Upload FastGen/README.md with huggingface_hub

2c50b20 verified 2 months ago

preview code

raw

history blame contribute delete

10.4 kB

NVIDIA FastGen: Fast Generation from Diffusion Models

Weili Nie • Julius Berner • Chao Liu • Arash Vahdat

FastGen header

FastGen is a PyTorch-based framework for building fast generative models using various distillation and acceleration techniques. It supports:

large-scale training with ≥10B parameters.
different tasks and modalities, including T2I, I2V, and V2V.
various distillation methods, including consistency models, distribution matching distillation, self-forcing, and more.

Repository Structure

fastgen/
├── fastgen/
│   ├── callbacks/           # Training callbacks (EMA, profiling, etc.)
│   ├── configs/             # Configuration system
│   │   ├── experiments/     # Experiment configs
│   │   └── methods/         # Method-specific configs
│   ├── datasets/            # Dataset loaders
│   ├── methods/             # Training methods (CM, DMD2, SFT, KD etc.)
│   ├── networks/            # Neural network architectures
│   ├── third_party/         # Third-party dependencies
│   ├── trainer.py           # Main training loop
│   └── utils/               # Utilities (distributed, checkpointing)
├── scripts/                 # Inference and evaluation scripts
├── tests/                   # Unit tests
├── Makefile                 # Development commands (lint, format, test)
└── train.py                 # Main training entry point

Setup

Recommended: Use the provided Docker container for a consistent environment. See CONTRIBUTING.md for Docker setup instructions. Otherwise, create a new conda environment with conda create -y -n fastgen python=3.12.3 pip; conda activate fastgen.

Installation

git clone https://github.com/NVlabs/FastGen.git
cd FastGen
pip install -e .

Offline Installation

For air-gapped or isolated environments without internet access, use the pre-packaged offline bundle from HuggingFace:

# On a machine WITH internet: download the offline package (~68 GB)
pip install huggingface_hub
huggingface-cli download taohu/fastgen-offline --local-dir ./offline_package

# Transfer to offline machine (USB, rsync, etc.)
# rsync -avz ./offline_package user@offline-machine:/path/to/

On the offline machine:

cd /path/to/offline_package

# Run the setup script (creates conda env, installs packages, configures paths)
bash FastGen/scripts/setup_offline_env.sh

# Activate the environment
source activate_fastgen.sh

# Verify installation
python -c "import torch; print(f'PyTorch: {torch.__version__}')"
python -c "from diffusers import WanPipeline; print('Diffusers: OK')"
python -c "from fastgen.networks.Wan.network import Wan; print('FastGen: OK')"

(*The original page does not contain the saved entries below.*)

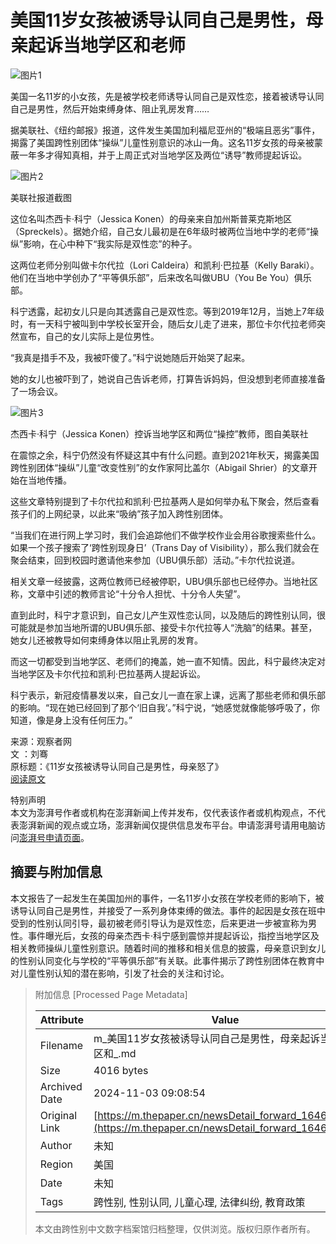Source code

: # 美国11岁女孩被诱导认同自己是男性，母亲起诉当地学区和老师

![图片1](https://image.thepaper.cn/publish/interaction/image/4/528/321.jpg)

美国一名11岁的小女孩，先是被学校老师诱导认同自己是双性恋，接着被诱导认同自己是男性，然后开始束缚身体、阻止乳房发育……

据美联社、《纽约邮报》报道，这件发生美国加利福尼亚州的“极端且恶劣”事件，揭露了美国跨性别团体“操纵”儿童性别意识的冰山一角。这名11岁女孩的母亲被蒙蔽一年多才得知真相，并于上周正式对当地学区及两位“诱导”教师提起诉讼。

![图片2](https://imagepphcloud.thepaper.cn/pph/image/176/450/702.jpg)

美联社报道截图

这位名叫杰西卡·科宁（Jessica Konen）的母亲来自加州斯普莱克斯地区（Spreckels）。据她介绍，自己女儿最初是在6年级时被两位当地中学的老师“操纵”影响，在心中种下“我实际是双性恋”的种子。

这两位老师分别叫做卡尔代拉（Lori Caldeira）和凯利·巴拉基（Kelly Baraki）。他们在当地中学创办了“平等俱乐部”，后来改名叫做UBU（You Be You）俱乐部。

科宁透露，起初女儿只是向其透露自己是双性恋。等到2019年12月，当她上7年级时，有一天科宁被叫到中学校长室开会，随后女儿走了进来，那位卡尔代拉老师突然宣布，自己的女儿实际上是位男性。

“我真是措手不及，我被吓傻了。”科宁说她随后开始哭了起来。

她的女儿也被吓到了，她说自己告诉老师，打算告诉妈妈，但没想到老师直接准备了一场会议。

![图片3](https://imagepphcloud.thepaper.cn/pph/image/176/450/706.jpg)

杰西卡·科宁（Jessica Konen）控诉当地学区和两位“操控”教师，图自美联社

在震惊之余，科宁仍然没有怀疑这其中有什么问题。直到2021年秋天，揭露美国跨性别团体“操纵”儿童“改变性别”的女作家阿比盖尔（Abigail Shrier）的文章开始在当地传播。

这些文章特别提到了卡尔代拉和凯利·巴拉基两人是如何举办私下聚会，然后查看孩子们的上网纪录，以此来“吸纳”孩子加入跨性别团体。

“当我们在进行网上学习时，我们会追踪他们不做学校作业会用谷歌搜索些什么。如果一个孩子搜索了‘跨性别现身日’（Trans Day of Visibility），那么我们就会在聚会结束，回到校园时邀请他来参加（UBU俱乐部）活动。”卡尔代拉说道。

相关文章一经披露，这两位教师已经被停职，UBU俱乐部也已经停办。当地社区称，文章中引述的教师言论“十分令人担忧、十分令人失望”。

直到此时，科宁才意识到，自己女儿产生双性恋认同，以及随后的跨性别认同，很可能就是参加当地所谓的UBU俱乐部、接受卡尔代拉等人“洗脑”的结果。甚至，她女儿还被教导如何束缚身体以阻止乳房的发育。

而这一切都受到当地学区、老师们的掩盖，她一直不知情。因此，科宁最终决定对当地学区及卡尔代拉和凯利·巴拉基两人提起诉讼。

科宁表示，新冠疫情暴发以来，自己女儿一直在家上课，远离了那些老师和俱乐部的影响。“现在她已经回到了那个‘旧自我’。”科宁说，“她感觉就像能够呼吸了，你知道，像是身上没有任何压力。”

来源：观察者网  
文 ：刘骞  
原标题：《11岁女孩被诱导认同自己是男性，母亲怒了》  
[阅读原文](http://mp.weixin.qq.com/s/nU2HkINAWwVvLQq0qx2MXQ)

特别声明  
本文为澎湃号作者或机构在澎湃新闻上传并发布，仅代表该作者或机构观点，不代表澎湃新闻的观点或立场，澎湃新闻仅提供信息发布平台。申请澎湃号请用电脑访问[澎湃号申请页面](https://renzheng.thepaper.cn)。

## 摘要与附加信息

<!-- tcd_abstract -->
本文报告了一起发生在美国加州的事件，一名11岁小女孩在学校老师的影响下，被诱导认同自己是男性，并接受了一系列身体束缚的做法。事件的起因是女孩在班中受到的性别认同引导，最初被老师引导认为是双性恋，后来更进一步被宣称为男性。事件曝光后，女孩的母亲杰西卡·科宁感到震惊并提起诉讼，指控当地学区及相关教师操纵儿童性别意识。随着时间的推移和相关信息的披露，母亲意识到女儿的性别认同变化与学校的“平等俱乐部”有关联。此事件揭示了跨性别团体在教育中对儿童性别认知的潜在影响，引发了社会的关注和讨论。
<!-- tcd_abstract_end -->

> 附加信息 [Processed Page Metadata]
>
> | Attribute       | Value                                  |
> |-----------------|----------------------------------------|
> | Filename        | m_美国11岁女孩被诱导认同自己是男性，母亲起诉当地学区和_.md                             |
> | Size            | 4016 bytes                           |
> | Archived Date   | 2024-11-03 09:08:54                             |
> | Original Link   | [https://m.thepaper.cn/newsDetail_forward_16460072](https://m.thepaper.cn/newsDetail_forward_16460072)                       |
> | Author          | 未知                               |
> | Region          | 美国                               |
> | Date            | 未知                                 |
> | Tags            | 跨性别, 性别认同, 儿童心理, 法律纠纷, 教育政策                                 |
>
> 本文由跨性别中文数字档案馆归档整理，仅供浏览。版权归原作者所有。
>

Run data-free training (no video dataset required):

cd FastGen
python train.py --config=fastgen/configs/experiments/WanT2V/config_sf_datafree.py

The offline package includes:

Python wheels for all dependencies (~3.3 GB)
Wan-T2V-1.3B model from HuggingFace (~27 GB)
Self-Forcing checkpoints (~38 GB)
FastGen source code

To prepare your own offline package (e.g., for different Python version or platform):

python scripts/prepare_offline_package.py --output-dir ./my_offline_package \
    --python-version 311 --platform manylinux2014_x86_64 --create-archive

Credentials (Optional)

For W&B logging, get your API key and save it to credentials/wandb_api.txt or set the WANDB_API_KEY environment variable. Without either of these, W&B will prompt for your API key interactively. For more details, including S3 storage and other environment variables, see fastgen/configs/README.md.

Quick Start

Before running the following commands, download the CIFAR-10 dataset and pretrained EDM models:

python scripts/download_data.py --dataset cifar10

For other datasets and models, see fastgen/networks/README.md and fastgen/datasets/README.md.

Basic Training

python train.py --config=fastgen/configs/experiments/EDM/config_dmd2_test.py

If you run out-of-memory, try a smaller batch-size, e.g., dataloader_train.batch_size=32, which automatically uses gradient accumulation to match the global batch-size.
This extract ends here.